= Task details =
Wherever the word "Ranged" turns up in a line of the entries, copy that line.

= Information provided =
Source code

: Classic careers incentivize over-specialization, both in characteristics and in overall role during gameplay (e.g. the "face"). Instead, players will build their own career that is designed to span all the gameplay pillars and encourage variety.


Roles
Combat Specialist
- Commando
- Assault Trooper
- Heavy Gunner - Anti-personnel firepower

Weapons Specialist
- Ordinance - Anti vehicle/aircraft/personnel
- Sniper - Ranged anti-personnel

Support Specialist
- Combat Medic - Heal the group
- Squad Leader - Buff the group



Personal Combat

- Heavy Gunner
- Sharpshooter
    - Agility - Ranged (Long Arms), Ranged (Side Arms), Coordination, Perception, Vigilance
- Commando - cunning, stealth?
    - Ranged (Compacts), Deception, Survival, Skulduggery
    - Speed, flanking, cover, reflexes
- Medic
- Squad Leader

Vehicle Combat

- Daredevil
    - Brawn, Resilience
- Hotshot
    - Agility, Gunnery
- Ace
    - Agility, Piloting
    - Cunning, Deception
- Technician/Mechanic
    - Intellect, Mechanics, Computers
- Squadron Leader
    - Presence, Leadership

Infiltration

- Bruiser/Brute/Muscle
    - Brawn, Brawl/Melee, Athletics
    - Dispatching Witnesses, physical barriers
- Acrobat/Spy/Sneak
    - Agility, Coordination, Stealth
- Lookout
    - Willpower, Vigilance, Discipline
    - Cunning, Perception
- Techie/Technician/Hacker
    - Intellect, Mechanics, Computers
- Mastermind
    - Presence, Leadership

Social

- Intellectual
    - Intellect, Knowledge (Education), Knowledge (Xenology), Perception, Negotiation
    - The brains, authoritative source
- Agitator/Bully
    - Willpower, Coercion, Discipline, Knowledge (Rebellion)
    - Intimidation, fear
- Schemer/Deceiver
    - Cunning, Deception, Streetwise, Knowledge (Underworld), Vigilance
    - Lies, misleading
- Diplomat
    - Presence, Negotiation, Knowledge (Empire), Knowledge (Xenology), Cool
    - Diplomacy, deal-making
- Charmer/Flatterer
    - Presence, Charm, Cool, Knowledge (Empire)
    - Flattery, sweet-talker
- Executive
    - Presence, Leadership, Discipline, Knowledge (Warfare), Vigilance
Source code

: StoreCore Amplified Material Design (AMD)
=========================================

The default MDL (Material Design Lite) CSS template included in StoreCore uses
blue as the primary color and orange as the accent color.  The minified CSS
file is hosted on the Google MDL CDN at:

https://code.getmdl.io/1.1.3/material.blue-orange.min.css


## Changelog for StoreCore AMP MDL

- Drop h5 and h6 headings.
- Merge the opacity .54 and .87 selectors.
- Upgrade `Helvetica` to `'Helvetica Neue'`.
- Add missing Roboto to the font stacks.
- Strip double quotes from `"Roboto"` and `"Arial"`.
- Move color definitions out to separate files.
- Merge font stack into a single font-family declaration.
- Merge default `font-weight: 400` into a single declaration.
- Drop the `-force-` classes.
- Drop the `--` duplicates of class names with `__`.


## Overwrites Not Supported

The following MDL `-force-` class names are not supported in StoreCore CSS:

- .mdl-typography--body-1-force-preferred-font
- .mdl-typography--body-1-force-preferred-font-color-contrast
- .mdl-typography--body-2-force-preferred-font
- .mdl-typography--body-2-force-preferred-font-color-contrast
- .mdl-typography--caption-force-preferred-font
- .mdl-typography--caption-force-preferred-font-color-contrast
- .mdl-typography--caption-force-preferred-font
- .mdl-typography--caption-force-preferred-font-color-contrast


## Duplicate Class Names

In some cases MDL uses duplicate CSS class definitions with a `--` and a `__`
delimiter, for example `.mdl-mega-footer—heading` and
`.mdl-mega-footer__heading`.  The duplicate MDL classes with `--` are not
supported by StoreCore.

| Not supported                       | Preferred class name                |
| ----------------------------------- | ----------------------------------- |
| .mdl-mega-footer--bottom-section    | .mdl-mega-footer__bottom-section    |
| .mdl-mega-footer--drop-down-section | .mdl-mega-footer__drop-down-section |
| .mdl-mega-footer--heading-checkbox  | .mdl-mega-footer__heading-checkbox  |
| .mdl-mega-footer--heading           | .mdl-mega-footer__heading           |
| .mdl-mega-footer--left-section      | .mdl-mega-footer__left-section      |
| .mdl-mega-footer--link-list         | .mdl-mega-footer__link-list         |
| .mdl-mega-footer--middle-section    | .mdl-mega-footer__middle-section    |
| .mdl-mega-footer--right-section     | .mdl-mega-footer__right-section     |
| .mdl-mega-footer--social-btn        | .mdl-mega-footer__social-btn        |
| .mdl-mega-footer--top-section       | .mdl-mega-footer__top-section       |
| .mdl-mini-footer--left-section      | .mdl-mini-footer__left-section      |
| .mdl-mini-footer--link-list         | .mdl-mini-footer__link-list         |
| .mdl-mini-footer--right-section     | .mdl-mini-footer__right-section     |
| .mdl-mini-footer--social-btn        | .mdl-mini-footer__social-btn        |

= Written answer =
- Sniper - Ranged anti-personnel
    - Agility - Ranged (Long Arms), Ranged (Side Arms), Coordination, Perception, Vigilance
    - Ranged (Compacts), Deception, Survival, Skulduggery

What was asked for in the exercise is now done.